Comment 9 Arfrever Frehtes Taifersar Arahesis 2016-05-04 19:17:36 UTC

(In reply to Michał Górny from comment #8)
> 1. Are you going to actively translate descriptions into both variants?

Translation into simplified Chinese script can be provided by Gentoo users from e.g. mainland China, while translation into traditional Chinese script can be provided by Gentoo users from e.g. Taiwan.

> 3. Do you suspect users will actually need the two variants?

Different variants are for different sets of users.
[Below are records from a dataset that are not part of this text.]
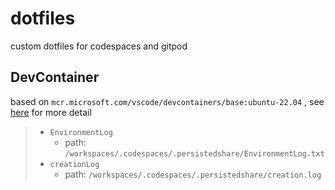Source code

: # dotfiles

custom dotfiles for codespaces and  gitpod

## DevContainer

based on  `mcr.microsoft.com/vscode/devcontainers/base:ubuntu-22.04` ,  see [here](https://github.com/microsoft/vscode-dev-containers/blob/main/containers/ubuntu/history/dev.md) for more detail

> - `EnvironmentLog`
>    - path: `/workspaces/.codespaces/.persistedshare/EnvironmentLog.txt`
> - `creationLog`
>   - path: `/workspaces/.codespaces/.persistedshare/creation.log`
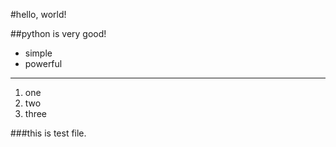 #hello, world!

##python is very good!

- simple
- powerful

---

1. one
2. two
3. three

###this is test file.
Differences between graphemes are often significant:
https://en.wikipedia.org/wiki/Simplified_Chinese_characters#Method_of_simplification

https://en.wikipedia.org/wiki/Simplified_Chinese_characters#Education :
"In general, schools in Mainland China, Malaysia and Singapore use simplified characters exclusively, while schools in Hong Kong, Macau, and Taiwan use traditional characters exclusively."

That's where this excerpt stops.